Совсем отчаявшись, мы стали думать, что в его уже мёртвое тело попал снаряд и от него ничего не осталось. Но один из двух новых бойцов, которых нам накануне прислали в отделение, с забавным позывным Сквозняк, отошёл в сторону от нашей позиции по нужде и увидел это…
На одном из дальних пригорков чуть в стороне в землю был воткнут берёзовый колышек. На колышек была насажена отрезанная человеческая голова, на которую была заботливо надета фирменная вагнеровская кепка, видимо, чтобы голова не перегревалась на зимнем солнце, которое уже поднялось довольно высоко над ближней лесополосой. Заботливые украинские мясники даже дали голове возможность прикурить – вставили в зубы окурок сигареты. Не перед смертью – после.
…Это была его голова. Мы узнали командира по характерному шраму на левой щеке. Наверное, он хорошо успел их покрошить из пулемёта и покалечить гранатой, этих айдаровцев, чёртовых сатанистов, раз они успели сотворить из него свой идол, который гордо возвышался немного в стороне над полем боя. Они даже оставили ему вагнеровский жетон, аккуратно прикрепив к колышку.
У всех, кто тогда это увидел, сжимались кулаки от ненависти к этим нелюдям. Понятно было, что теперь мы будем не просто воевать, а будем мстить за нашего командира с особым чувством злой военной справедливости. И каждый, наверное, мог вспомнить какие-то мелочи со стороны командира, которые относились лично к нему. Каждый понимал, что это была забота и даже участие в его судьбе. Тёплый был человек. И хоть сам он пришёл на эту войну с «воли», но сумел найти для каждого из нас именно те слова, которые западали в самые скрытые, дальние, может быть, какие-то детские уголки души озлобившихся и зачерствевших на зоне зеков, учеников его выпускного класса. Наверное, он хотел поднять и согреть эти изуродованные непростой жизнью души бывших мальчишек.

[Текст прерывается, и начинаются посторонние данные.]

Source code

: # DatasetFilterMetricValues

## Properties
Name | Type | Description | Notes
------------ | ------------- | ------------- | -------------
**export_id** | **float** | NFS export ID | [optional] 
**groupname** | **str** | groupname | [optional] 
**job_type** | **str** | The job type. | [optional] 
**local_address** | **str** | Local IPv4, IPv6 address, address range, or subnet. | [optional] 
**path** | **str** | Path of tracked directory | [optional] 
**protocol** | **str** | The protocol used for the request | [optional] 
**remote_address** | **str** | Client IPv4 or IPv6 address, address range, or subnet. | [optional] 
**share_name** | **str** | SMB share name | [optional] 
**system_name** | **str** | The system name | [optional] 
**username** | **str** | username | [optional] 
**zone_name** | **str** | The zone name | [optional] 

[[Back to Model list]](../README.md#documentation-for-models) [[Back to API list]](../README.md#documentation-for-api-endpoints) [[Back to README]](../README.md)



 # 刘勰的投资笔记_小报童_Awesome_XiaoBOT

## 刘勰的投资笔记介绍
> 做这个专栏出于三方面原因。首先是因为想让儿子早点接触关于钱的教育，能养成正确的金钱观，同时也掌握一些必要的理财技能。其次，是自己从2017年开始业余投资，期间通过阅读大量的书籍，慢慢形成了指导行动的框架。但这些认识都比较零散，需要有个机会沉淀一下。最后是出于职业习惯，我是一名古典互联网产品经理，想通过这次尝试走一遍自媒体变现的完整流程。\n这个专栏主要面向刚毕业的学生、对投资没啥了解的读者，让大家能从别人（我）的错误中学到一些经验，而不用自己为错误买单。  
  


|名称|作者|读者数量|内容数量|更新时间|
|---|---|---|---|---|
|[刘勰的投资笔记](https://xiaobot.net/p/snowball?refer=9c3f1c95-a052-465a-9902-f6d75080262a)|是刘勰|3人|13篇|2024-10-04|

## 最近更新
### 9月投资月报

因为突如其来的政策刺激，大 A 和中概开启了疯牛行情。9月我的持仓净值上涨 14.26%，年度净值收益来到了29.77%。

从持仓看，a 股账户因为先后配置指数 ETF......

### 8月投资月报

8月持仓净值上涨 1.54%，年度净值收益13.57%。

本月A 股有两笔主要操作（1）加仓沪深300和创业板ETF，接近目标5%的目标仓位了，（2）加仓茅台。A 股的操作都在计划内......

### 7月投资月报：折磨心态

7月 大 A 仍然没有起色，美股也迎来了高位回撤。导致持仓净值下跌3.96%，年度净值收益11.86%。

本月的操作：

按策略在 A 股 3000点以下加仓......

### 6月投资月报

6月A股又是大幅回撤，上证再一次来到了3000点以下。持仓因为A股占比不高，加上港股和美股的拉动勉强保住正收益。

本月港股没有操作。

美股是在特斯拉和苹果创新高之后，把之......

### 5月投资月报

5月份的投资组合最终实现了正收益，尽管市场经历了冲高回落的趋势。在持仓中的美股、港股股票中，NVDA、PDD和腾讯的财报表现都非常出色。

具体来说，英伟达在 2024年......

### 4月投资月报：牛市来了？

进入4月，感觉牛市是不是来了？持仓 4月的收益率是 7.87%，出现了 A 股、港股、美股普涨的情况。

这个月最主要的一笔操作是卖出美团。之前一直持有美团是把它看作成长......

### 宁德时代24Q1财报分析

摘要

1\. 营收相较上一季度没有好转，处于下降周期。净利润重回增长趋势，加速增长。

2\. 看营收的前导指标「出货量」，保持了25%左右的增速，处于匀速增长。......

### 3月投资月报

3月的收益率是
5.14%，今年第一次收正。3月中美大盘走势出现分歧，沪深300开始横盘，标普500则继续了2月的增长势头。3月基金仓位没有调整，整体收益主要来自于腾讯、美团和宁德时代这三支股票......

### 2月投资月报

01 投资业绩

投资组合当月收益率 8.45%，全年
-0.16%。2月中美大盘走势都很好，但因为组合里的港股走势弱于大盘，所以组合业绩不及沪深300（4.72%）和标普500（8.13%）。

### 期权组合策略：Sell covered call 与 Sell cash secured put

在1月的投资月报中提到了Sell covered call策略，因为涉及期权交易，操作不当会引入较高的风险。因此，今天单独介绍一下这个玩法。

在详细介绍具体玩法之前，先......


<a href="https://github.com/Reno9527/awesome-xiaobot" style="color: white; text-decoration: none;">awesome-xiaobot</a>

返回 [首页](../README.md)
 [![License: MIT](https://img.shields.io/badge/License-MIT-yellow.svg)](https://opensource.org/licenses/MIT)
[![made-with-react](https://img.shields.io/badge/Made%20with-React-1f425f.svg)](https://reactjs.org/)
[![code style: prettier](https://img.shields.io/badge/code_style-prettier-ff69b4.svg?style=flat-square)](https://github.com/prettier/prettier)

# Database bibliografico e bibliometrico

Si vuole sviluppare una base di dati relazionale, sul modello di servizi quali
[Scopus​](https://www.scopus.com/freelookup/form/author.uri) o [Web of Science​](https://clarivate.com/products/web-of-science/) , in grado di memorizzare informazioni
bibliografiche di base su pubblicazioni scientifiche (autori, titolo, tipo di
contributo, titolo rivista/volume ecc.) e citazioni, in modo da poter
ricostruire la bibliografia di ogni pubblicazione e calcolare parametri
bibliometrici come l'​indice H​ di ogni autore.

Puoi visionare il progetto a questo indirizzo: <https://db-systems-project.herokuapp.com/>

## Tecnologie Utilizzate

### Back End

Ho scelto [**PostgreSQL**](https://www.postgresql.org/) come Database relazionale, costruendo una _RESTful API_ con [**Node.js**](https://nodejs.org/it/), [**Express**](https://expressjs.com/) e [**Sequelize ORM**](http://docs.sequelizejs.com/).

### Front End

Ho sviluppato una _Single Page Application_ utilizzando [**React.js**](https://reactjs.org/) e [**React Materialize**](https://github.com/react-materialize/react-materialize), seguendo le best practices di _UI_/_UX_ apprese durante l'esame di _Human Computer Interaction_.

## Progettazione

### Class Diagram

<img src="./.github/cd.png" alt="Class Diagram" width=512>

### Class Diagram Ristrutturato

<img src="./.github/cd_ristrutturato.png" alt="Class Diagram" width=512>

Хорошо, что у нас был такой первый командир. Говорили, что на гражданке он был учителем в районной школе, но успел повоевать во Вторую чеченскую. Его там даже ранило. И шрам на щеке тоже был оттуда. Мы его никогда не забудем. Настоящий русский мужик. Настоящий воин. Недаром говорят: «Умереть воином – значит жить вечно…»
А мне почему-то пришла в голову дурацкая мысль, что после его смерти городу Парижу уже ничто не будет угрожать и никто больше не сможет пугать его никаким страшным русским словом «сглаз»…
Прошёл ещё день. Хохлы как-то подуспокоились. Постреливали, конечно, но не сильно. Наверное, зализывали раны и перегруппировывались, готовясь к новому накату. Птички украинские летали, но мы знали, что делать при их приближении. Мы снова осваивали и расчищали нашу старую располагу, которую отбили у хохлов. Ребята слушали мои распоряжения так, словно я уже был их новым командиром. У меня была единственная рация на всё отделение. Свою рацию Сглаз успел уничтожить.
Как же он хотел научить нас выживать! Как же он хотел, чтобы мы жили! Поэтому и учил невозможному: привыкать к войне.
– Внимательно слушаем обстановку вокруг. В воздухе всегда есть звуки, даже когда кажется, что кругом тишина…
– При любых сомнениях падаем.
– Во время движения постоянно высматриваем возможные укрытия на время обстрела: окопы, блиндажи, ямки, люки, подвалы, даже колеи от транспорта. Чем глубже, тем лучше.
– Никогда не бегаем от взрывов – осколки быстрее. Упал, переждал прилëт, осмотрелся, увидел рядом ямку, пополз к ней.
– Успеваем, ребята, двумя глазами смотреть под ноги – тогда увидим все растяжки и мины.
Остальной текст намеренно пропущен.